Input for this task below:

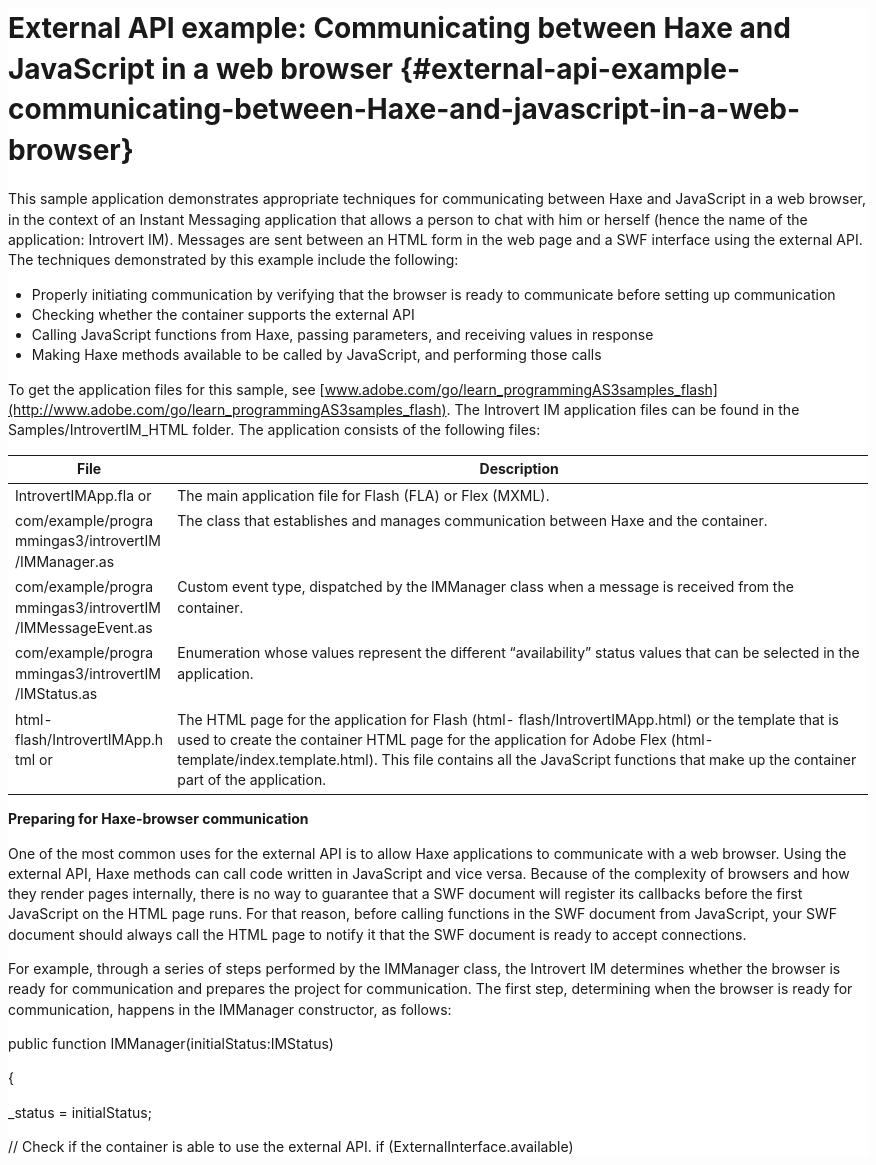 # External API example: Communicating between Haxe and JavaScript in a web browser {#external-api-example-communicating-between-Haxe-and-javascript-in-a-web-browser}

This sample application demonstrates appropriate techniques for communicating between Haxe and JavaScript in a web browser, in the context of an Instant Messaging application that allows a person to chat with him or herself (hence the name of the application: Introvert IM). Messages are sent between an HTML form in the web page and a SWF interface using the external API. The techniques demonstrated by this example include the following:

*   Properly initiating communication by verifying that the browser is ready to communicate before setting up communication
*   Checking whether the container supports the external API
*   Calling JavaScript functions from Haxe, passing parameters, and receiving values in response
*   Making Haxe methods available to be called by JavaScript, and performing those calls

To get the application files for this sample, see [www.adobe.com/go/learn_programmingAS3samples_flash](http://www.adobe.com/go/learn_programmingAS3samples_flash). The Introvert IM application files can be found in the Samples/IntrovertIM_HTML folder. The application consists of the following files:

| **File** | **Description** |
| --- | --- |
| IntrovertIMApp.fla or | The main application file for Flash (FLA) or Flex (MXML). |
| com/example/programmingas3/introvertIM/IMManager.as | The class that establishes and manages communication between Haxe and the container. |
| com/example/programmingas3/introvertIM/IMMessageEvent.as | Custom event type, dispatched by the IMManager class when a message is received from the container. |
| com/example/programmingas3/introvertIM/IMStatus.as | Enumeration whose values represent the different “availability” status values that can be selected in the application. |
| html-flash/IntrovertIMApp.html or | The HTML page for the application for Flash (html- flash/IntrovertIMApp.html) or the template that is used to create the container HTML page for the application for Adobe Flex (html- template/index.template.html). This file contains all the JavaScript functions that make up the container part of the application. |

**Preparing for Haxe-browser communication**

One of the most common uses for the external API is to allow Haxe applications to communicate with a web browser. Using the external API, Haxe methods can call code written in JavaScript and vice versa. Because of the complexity of browsers and how they render pages internally, there is no way to guarantee that a SWF document will register its callbacks before the first JavaScript on the HTML page runs. For that reason, before calling functions in the SWF document from JavaScript, your SWF document should always call the HTML page to notify it that the SWF document is ready to accept connections.

For example, through a series of steps performed by the IMManager class, the Introvert IM determines whether the browser is ready for communication and prepares the project for communication. The first step, determining when the browser is ready for communication, happens in the IMManager constructor, as follows:

public function IMManager(initialStatus:IMStatus)

{

_status = initialStatus;

// Check if the container is able to use the external API. if (ExternalInterface.available)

End of Input for this task.

** Work instruction **
What lines in the material mention "ready"? Copy every one of them.

** Task output **
*   Properly initiating communication by verifying that the browser is ready to communicate before setting up communication
One of the most common uses for the external API is to allow Haxe applications to communicate with a web browser. Using the external API, Haxe methods can call code written in JavaScript and vice versa. Because of the complexity of browsers and how they render pages internally, there is no way to guarantee that a SWF document will register its callbacks before the first JavaScript on the HTML page runs. For that reason, before calling functions in the SWF document from JavaScript, your SWF document should always call the HTML page to notify it that the SWF document is ready to accept connections.
For example, through a series of steps performed by the IMManager class, the Introvert IM determines whether the browser is ready for communication and prepares the project for communication. The first step, determining when the browser is ready for communication, happens in the IMManager constructor, as follows:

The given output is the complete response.